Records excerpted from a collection
╔══

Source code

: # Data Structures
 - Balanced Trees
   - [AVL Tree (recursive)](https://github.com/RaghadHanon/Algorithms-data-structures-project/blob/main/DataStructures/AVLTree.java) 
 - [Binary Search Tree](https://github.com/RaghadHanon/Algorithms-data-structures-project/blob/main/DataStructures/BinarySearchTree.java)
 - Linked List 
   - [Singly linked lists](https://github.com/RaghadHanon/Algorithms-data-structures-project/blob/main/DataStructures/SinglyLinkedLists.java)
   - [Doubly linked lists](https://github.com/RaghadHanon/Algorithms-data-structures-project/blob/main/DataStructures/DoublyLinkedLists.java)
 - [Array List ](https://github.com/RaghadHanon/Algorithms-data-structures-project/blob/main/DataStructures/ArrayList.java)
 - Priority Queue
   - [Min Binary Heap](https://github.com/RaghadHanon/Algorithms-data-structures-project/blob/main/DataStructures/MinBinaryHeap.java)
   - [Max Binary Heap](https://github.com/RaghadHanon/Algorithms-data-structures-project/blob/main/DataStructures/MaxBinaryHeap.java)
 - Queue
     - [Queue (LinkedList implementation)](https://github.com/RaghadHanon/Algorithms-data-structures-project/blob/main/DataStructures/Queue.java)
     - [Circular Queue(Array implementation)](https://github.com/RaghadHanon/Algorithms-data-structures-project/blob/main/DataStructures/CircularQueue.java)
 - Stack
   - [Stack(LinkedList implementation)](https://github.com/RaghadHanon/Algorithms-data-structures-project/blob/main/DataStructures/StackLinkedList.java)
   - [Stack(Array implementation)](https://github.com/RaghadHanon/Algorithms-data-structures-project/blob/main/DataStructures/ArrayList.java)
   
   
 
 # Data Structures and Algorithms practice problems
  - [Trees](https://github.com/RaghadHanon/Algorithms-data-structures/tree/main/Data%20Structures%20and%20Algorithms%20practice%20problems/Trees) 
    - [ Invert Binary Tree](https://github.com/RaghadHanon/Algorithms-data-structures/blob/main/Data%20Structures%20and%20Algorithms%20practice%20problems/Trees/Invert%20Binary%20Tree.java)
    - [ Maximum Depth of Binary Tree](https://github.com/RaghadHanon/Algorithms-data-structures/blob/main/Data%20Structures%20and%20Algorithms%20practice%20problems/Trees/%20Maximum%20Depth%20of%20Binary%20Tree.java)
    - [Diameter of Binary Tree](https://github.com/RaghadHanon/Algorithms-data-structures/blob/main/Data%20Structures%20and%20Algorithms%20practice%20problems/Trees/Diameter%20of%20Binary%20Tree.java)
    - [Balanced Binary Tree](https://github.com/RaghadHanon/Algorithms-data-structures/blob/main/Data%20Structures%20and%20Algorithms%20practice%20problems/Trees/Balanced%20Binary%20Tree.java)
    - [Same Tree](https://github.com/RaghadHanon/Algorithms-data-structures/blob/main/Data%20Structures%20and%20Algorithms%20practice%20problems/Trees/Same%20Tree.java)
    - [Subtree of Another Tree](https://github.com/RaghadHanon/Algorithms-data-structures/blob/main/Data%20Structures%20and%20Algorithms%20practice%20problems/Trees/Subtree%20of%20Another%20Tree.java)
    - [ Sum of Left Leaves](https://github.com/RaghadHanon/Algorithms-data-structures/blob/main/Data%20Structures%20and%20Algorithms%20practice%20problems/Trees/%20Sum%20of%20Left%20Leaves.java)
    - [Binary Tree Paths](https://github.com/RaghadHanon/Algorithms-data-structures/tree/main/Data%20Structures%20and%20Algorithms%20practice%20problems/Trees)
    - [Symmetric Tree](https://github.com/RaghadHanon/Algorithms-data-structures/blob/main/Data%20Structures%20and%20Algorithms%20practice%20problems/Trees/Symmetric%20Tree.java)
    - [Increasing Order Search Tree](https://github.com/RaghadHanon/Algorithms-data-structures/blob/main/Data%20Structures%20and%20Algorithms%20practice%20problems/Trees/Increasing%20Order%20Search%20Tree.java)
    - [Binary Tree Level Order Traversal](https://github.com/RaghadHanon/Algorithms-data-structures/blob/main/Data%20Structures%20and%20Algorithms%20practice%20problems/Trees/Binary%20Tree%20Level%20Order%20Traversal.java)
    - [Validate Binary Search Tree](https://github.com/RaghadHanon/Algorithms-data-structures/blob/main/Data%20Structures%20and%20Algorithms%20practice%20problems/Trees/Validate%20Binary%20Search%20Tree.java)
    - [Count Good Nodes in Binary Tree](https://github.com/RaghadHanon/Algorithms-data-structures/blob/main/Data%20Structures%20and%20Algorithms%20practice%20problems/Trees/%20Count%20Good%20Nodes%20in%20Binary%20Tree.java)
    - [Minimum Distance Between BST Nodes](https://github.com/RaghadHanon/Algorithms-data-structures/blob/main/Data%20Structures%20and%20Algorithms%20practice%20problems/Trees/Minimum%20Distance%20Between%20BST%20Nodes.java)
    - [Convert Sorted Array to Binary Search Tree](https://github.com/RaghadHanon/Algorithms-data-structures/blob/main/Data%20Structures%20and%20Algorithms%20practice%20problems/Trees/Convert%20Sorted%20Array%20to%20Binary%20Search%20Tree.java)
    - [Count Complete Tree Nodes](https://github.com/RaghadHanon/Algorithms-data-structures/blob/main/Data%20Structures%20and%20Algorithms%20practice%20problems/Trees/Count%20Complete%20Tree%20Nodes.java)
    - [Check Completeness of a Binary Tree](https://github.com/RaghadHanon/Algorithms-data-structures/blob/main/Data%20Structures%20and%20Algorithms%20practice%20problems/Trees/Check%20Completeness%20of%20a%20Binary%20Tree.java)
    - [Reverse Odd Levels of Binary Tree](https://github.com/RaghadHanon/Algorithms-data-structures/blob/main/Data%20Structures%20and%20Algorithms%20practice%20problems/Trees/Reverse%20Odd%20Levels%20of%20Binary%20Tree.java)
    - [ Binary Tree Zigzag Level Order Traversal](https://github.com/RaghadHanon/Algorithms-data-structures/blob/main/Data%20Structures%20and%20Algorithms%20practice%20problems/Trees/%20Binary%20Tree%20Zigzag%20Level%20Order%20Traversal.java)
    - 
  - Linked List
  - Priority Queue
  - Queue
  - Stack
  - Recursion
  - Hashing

╚══

### Problem description
Copy, without any change, the lines above from the one containing "- [Count Complete" to the end, both ends included. Add nothing else.

### Answer space
    - [Count Complete Tree Nodes](https://github.com/RaghadHanon/Algorithms-data-structures/blob/main/Data%20Structures%20and%20Algorithms%20practice%20problems/Trees/Count%20Complete%20Tree%20Nodes.java)
    - [Check Completeness of a Binary Tree](https://github.com/RaghadHanon/Algorithms-data-structures/blob/main/Data%20Structures%20and%20Algorithms%20practice%20problems/Trees/Check%20Completeness%20of%20a%20Binary%20Tree.java)
    - [Reverse Odd Levels of Binary Tree](https://github.com/RaghadHanon/Algorithms-data-structures/blob/main/Data%20Structures%20and%20Algorithms%20practice%20problems/Trees/Reverse%20Odd%20Levels%20of%20Binary%20Tree.java)
    - [ Binary Tree Zigzag Level Order Traversal](https://github.com/RaghadHanon/Algorithms-data-structures/blob/main/Data%20Structures%20and%20Algorithms%20practice%20problems/Trees/%20Binary%20Tree%20Zigzag%20Level%20Order%20Traversal.java)
    - 
  - Linked List
  - Priority Queue
  - Queue
  - Stack
  - Recursion
  - Hashing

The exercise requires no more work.